Dilma Rousseff — Fichada com o sobrenome do primeiro marido, aparece como "Dilma Lana Roussef Linhares". Há, porém, dois erros na grafia no nome da presidente. O correto é "Vana" e "Rousseff". Na ordem de prisão, de 1969, é classificada como comunista e ligada a uma organização trotskista de Belo Horizonte.

Leonel Brizola — A ficha foi aberta em 3 de junho de 1964 e as últimas informações são de 26 de outubro de 1967. Os primeiros dados tratam do comando exercido por ele sobre os Grupos dos Onze (organizações populares). As demais informações já referem a pessoas que fariam o papel de "pombo-correio", trazendo mensagens de Brizola para os correligionários no Brasil. As últimas informações falam de "esquema terrorista" armado por Brizola.

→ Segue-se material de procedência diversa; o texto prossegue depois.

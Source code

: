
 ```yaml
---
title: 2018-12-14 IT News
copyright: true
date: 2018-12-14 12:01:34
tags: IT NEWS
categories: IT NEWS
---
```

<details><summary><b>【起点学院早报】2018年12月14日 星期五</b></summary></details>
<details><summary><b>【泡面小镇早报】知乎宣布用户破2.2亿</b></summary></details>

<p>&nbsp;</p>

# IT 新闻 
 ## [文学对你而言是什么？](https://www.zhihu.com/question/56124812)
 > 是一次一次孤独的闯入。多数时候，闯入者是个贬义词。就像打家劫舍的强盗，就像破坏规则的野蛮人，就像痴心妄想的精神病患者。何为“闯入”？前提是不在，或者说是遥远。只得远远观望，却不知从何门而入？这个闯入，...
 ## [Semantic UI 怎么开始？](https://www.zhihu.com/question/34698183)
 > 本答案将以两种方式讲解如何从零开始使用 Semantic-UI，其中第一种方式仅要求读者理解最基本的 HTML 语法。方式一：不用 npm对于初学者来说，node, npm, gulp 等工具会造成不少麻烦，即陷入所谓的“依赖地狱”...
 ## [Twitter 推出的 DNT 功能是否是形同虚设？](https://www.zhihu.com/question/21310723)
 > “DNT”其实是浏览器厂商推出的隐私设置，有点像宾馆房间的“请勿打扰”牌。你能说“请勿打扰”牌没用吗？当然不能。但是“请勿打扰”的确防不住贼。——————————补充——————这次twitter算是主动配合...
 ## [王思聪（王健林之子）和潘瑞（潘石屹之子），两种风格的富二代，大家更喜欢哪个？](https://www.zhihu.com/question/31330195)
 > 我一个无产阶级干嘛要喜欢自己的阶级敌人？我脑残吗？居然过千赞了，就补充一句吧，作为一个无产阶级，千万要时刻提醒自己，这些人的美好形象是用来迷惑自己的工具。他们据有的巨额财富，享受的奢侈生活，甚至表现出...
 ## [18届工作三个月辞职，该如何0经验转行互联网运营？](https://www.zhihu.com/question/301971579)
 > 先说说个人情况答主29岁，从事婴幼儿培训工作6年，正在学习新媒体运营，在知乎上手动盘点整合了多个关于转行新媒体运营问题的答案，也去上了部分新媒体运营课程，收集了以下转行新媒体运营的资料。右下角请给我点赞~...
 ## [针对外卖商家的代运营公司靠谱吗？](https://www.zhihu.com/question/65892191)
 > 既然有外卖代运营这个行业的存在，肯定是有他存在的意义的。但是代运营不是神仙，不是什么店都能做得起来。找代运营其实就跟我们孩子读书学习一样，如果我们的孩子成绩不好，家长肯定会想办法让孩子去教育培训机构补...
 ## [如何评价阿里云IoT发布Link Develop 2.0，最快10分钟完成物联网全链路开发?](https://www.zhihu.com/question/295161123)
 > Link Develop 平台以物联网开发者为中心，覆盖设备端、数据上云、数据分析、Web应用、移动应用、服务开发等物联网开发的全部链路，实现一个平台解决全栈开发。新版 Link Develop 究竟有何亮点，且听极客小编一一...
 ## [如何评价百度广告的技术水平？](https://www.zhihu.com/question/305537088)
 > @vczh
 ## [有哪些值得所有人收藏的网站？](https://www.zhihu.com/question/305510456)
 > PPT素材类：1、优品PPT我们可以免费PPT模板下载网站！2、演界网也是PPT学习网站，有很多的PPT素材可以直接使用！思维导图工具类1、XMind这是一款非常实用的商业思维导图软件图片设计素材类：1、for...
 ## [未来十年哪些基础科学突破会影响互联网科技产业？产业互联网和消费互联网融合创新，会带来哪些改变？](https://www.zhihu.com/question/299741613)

Luiz Carlos Prestes — O veterano líder comunista aparece na ficha do Dops gaúcho, em 1971, como condenado a 14 anos de reclusão numa auditoria militar. Além disso, estava foragido e era responsável pela reorganização do Partido Comunista Brasileiro.

Flávio Tavares — O jornalista, colunista de ZH, escritor e ex-guerrilheiro Flávio Tavares aparece como preso político banido pelo governo após o sequestro do embaixador norte-americano Charles Elbrick. A ficha é de 7 de setembro de 1969.

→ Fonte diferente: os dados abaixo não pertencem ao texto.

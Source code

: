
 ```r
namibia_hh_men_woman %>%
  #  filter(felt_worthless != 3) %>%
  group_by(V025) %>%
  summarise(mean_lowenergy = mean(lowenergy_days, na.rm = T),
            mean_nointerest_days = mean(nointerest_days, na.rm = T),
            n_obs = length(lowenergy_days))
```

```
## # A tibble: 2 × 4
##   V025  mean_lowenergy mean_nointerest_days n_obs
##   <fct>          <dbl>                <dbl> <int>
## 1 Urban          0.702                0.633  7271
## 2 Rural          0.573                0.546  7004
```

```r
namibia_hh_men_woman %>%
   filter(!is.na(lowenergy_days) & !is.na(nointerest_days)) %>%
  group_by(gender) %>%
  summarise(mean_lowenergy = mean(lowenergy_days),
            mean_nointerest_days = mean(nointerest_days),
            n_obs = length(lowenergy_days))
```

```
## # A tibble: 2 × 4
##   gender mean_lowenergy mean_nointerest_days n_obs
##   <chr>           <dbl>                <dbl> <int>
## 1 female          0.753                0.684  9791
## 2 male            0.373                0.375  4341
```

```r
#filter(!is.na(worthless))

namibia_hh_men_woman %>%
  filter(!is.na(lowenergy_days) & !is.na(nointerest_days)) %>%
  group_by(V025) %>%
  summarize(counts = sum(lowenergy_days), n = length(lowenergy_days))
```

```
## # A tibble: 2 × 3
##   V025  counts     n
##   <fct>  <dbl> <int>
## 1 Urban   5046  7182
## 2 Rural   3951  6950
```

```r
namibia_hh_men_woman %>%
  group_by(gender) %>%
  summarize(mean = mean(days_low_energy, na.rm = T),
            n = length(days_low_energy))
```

Flavio Koutzii — Ex-deputado estadual nos anos 2000, foi fichado em junho de 1972 com os codinomes "Sancho Pança", "Laerte" ou "Gordo". Estava com prisão preventiva decretada por uma auditoria militar, fundamentada pela "periculosidade" e para garantia da ordem pública.

João Goulart — Anotada a lápis na ficha de Jango, está a palavra "falecido". Mas o documento começa com ele bem vivo, em 1967. Informa que seu governo teria sido influenciado por militantes católicos a ter "orientação popular". Em 1968, Jango teria ordenado a correligionários das regiões dos rios Ijuí e Ibicuí, próximo a Santa Maria, que estivessem "a postos para entrar em ação dentro de pouco tempo".

Che Guevara — A ficha, com data de 1967, relata que o líder comunista estava na Argentina após ter passado pela Rússia e países africanos socialistas. Diz ainda que a mulher e as duas filhas do guerrilheiro haviam sido levadas de Cuba para o México.

Papa Paulo VI — Há um relato sobre a preocupação do religioso com o envolvimento do clero com política. Diz que o papa "está vivamente alarmado ante o aspecto de desordenada agitação" em setores da Igreja.